Assignment. The lines from the start of the data through the line containing "Note: The data" are to be reproduced exactly, both ends included.

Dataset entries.
-- Opening Marker --

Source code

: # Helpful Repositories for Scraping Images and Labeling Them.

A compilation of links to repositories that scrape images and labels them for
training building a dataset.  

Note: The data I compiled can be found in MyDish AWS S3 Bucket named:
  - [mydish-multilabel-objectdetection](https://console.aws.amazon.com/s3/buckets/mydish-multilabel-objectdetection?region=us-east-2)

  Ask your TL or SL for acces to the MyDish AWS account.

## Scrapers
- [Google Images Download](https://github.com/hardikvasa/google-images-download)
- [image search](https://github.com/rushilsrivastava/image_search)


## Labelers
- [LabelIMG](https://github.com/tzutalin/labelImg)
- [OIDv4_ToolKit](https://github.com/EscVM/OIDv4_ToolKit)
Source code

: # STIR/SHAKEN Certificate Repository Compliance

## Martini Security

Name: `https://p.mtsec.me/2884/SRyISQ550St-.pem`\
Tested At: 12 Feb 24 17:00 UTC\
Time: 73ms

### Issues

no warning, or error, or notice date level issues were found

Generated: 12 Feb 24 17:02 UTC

-- Closing Marker --

Problem solution.
Source code

: # Helpful Repositories for Scraping Images and Labeling Them.

A compilation of links to repositories that scrape images and labels them for
training building a dataset.  

Note: The data I compiled can be found in MyDish AWS S3 Bucket named:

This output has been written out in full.